At the line with "department, a SharePoint", start transcribing; stop after the last line of the data below. Keep it exact and leave pictures out.

** GIVEN RECORDS follows **

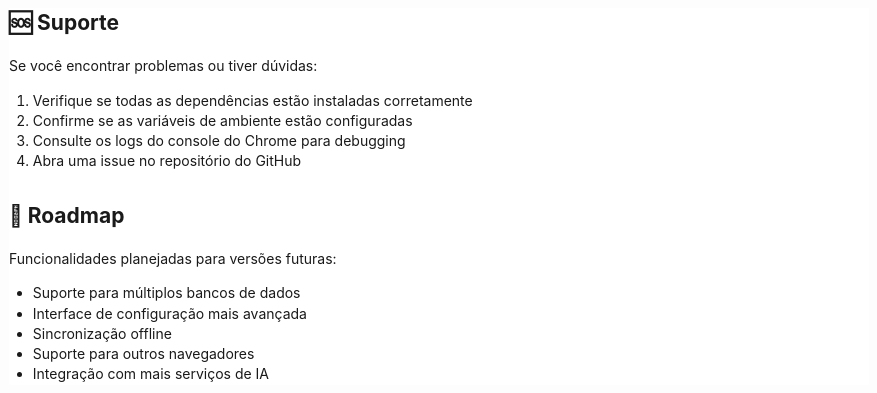 ## 🆘 Suporte

Se você encontrar problemas ou tiver dúvidas:
1. Verifique se todas as dependências estão instaladas corretamente
2. Confirme se as variáveis de ambiente estão configuradas
3. Consulte os logs do console do Chrome para debugging
4. Abra uma issue no repositório do GitHub

## 🔮 Roadmap

Funcionalidades planejadas para versões futuras:
- Suporte para múltiplos bancos de dados
- Interface de configuração mais avançada
- Sincronização offline
- Suporte para outros navegadores
- Integração com mais serviços de IA
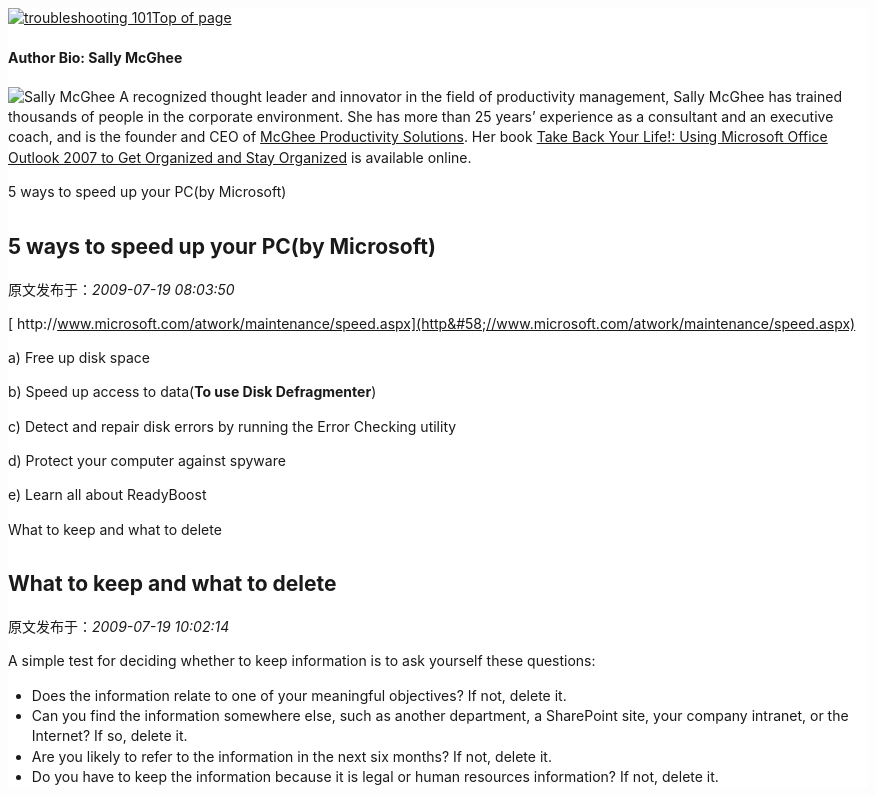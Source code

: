 [![troubleshooting 101](http&#58;//www.microsoft.com/global/atwork/PublishingImages/top-of-page-bullet.gif)Top of page](http&#58;//www.microsoft.com/#top-of-page)

#### Author Bio&#58; Sally McGhee
![Sally McGhee](http&#58;//wwwauthoringctp/athome/PublishingImages/bios/57045_55x55_sallymcghee_f.jpg)
A recognized thought leader and innovator in the field of
productivity management, Sally McGhee has trained thousands of
people in the corporate environment. She has more than 25 years’
experience as a consultant and an executive coach, and is the
founder and CEO of [McGhee
Productivity Solutions](http&#58;//www.mcgheeproductivity.com). Her book [
Take Back Your Life!&#58; Using Microsoft Office
Outlook 2007 to Get Organized and Stay Organized](http&#58;//www.microsoft.com/MSPress/books/authors/auth10141.aspx) is available
online.


5 ways to speed up your PC(by Microsoft)
## 5 ways to speed up your PC(by Microsoft)

 原文发布于：*2009-07-19 08:03:50*

 

[
http&#58;//www.microsoft.com/atwork/maintenance/speed.aspx](http&#58;//www.microsoft.com/atwork/maintenance/speed.aspx)

a) Free up disk space

b) Speed up access to data(**To use Disk
Defragmenter**)

c) Detect and repair disk errors by running the Error Checking
utility

d) Protect your computer against spyware

e) Learn all about ReadyBoost


What to keep and what to delete
## What to keep and what to delete

 原文发布于：*2009-07-19 10:02:14*

A simple test for deciding whether to keep information is to ask
yourself these questions&#58;

- Does the information relate to one of your meaningful
objectives? If not, delete it.
- Can you find the information somewhere else, such as another
department, a SharePoint site, your company intranet, or the
Internet? If so, delete it.
- Are you likely to refer to the information in the next six
months? If not, delete it.
- Do you have to keep the information because it is legal or
human resources information? If not, delete it.
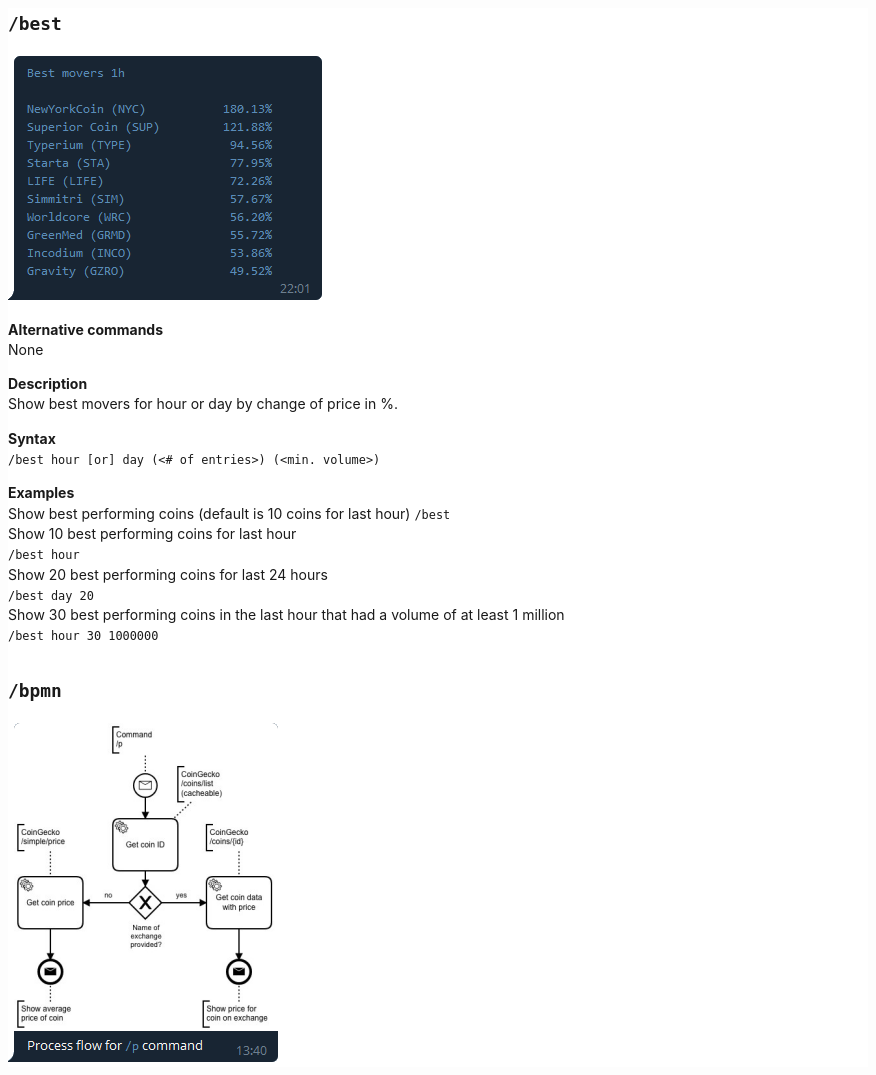 ## `/best`

![Screenshot](assets/cmds/best.png)

**Alternative commands**  
None

**Description**  
Show best movers for hour or day by change of price in %.

**Syntax**  
`/best hour [or] day (<# of entries>) (<min. volume>)`

**Examples**  
Show best performing coins (default is 10 coins for last hour)
`/best`  
Show 10 best performing coins for last hour  
`/best hour`  
Show 20 best performing coins for last 24 hours  
`/best day 20`  
Show 30 best performing coins in the last hour that had a volume of at least 1 million  
`/best hour 30 1000000`  

## `/bpmn`

![Screenshot](assets/cmds/bpmn.png)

** End of GIVEN RECORDS **

* **ANSWER**:
department, a SharePoint site, your company intranet, or the
Internet? If so, delete it.
- Are you likely to refer to the information in the next six
months? If not, delete it.
- Do you have to keep the information because it is legal or
human resources information? If not, delete it.
 ## `/best`

![Screenshot](assets/cmds/best.png)

**Alternative commands**  
None

**Description**  
Show best movers for hour or day by change of price in %.

**Syntax**  
`/best hour [or] day (<# of entries>) (<min. volume>)`

**Examples**  
Show best performing coins (default is 10 coins for last hour)
`/best`  
Show 10 best performing coins for last hour  
`/best hour`  
Show 20 best performing coins for last 24 hours  
`/best day 20`  
Show 30 best performing coins in the last hour that had a volume of at least 1 million  
`/best hour 30 1000000`  

## `/bpmn`

![Screenshot](assets/cmds/bpmn.png)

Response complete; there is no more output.